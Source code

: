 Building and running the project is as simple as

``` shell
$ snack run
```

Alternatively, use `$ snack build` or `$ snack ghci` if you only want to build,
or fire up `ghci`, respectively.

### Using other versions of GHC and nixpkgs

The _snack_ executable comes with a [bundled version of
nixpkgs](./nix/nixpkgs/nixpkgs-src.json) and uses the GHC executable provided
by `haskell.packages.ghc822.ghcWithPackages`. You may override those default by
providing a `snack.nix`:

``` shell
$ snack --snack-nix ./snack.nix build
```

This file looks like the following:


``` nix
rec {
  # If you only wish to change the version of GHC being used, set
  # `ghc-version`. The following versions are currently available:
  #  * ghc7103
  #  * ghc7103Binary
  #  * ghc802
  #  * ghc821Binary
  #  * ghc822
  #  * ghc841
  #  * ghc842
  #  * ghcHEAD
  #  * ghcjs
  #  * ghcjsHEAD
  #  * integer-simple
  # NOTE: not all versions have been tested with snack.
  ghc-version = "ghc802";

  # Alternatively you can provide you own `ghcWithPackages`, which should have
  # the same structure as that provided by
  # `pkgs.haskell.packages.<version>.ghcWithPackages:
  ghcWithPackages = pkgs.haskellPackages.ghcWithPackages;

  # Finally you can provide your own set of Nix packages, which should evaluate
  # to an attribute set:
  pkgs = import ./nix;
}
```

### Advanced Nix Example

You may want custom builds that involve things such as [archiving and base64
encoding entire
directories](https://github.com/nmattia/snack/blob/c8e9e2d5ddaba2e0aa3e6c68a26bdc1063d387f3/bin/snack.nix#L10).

» **Task item**: Write out the listing exactly from its first line to the line containing "encoding entire". Both of those lines belong in the answer.

» **Reply to the task**:
Source code

: Building and running the project is as simple as

``` shell
$ snack run
```

Alternatively, use `$ snack build` or `$ snack ghci` if you only want to build,
or fire up `ghci`, respectively.

### Using other versions of GHC and nixpkgs

The _snack_ executable comes with a [bundled version of
nixpkgs](./nix/nixpkgs/nixpkgs-src.json) and uses the GHC executable provided
by `haskell.packages.ghc822.ghcWithPackages`. You may override those default by
providing a `snack.nix`:

``` shell
$ snack --snack-nix ./snack.nix build
```

This file looks like the following:


``` nix
rec {
  # If you only wish to change the version of GHC being used, set
  # `ghc-version`. The following versions are currently available:
  #  * ghc7103
  #  * ghc7103Binary
  #  * ghc802
  #  * ghc821Binary
  #  * ghc822
  #  * ghc841
  #  * ghc842
  #  * ghcHEAD
  #  * ghcjs
  #  * ghcjsHEAD
  #  * integer-simple
  # NOTE: not all versions have been tested with snack.
  ghc-version = "ghc802";

  # Alternatively you can provide you own `ghcWithPackages`, which should have
  # the same structure as that provided by
  # `pkgs.haskell.packages.<version>.ghcWithPackages:
  ghcWithPackages = pkgs.haskellPackages.ghcWithPackages;

  # Finally you can provide your own set of Nix packages, which should evaluate
  # to an attribute set:
  pkgs = import ./nix;
}
```

### Advanced Nix Example

You may want custom builds that involve things such as [archiving and base64
encoding entire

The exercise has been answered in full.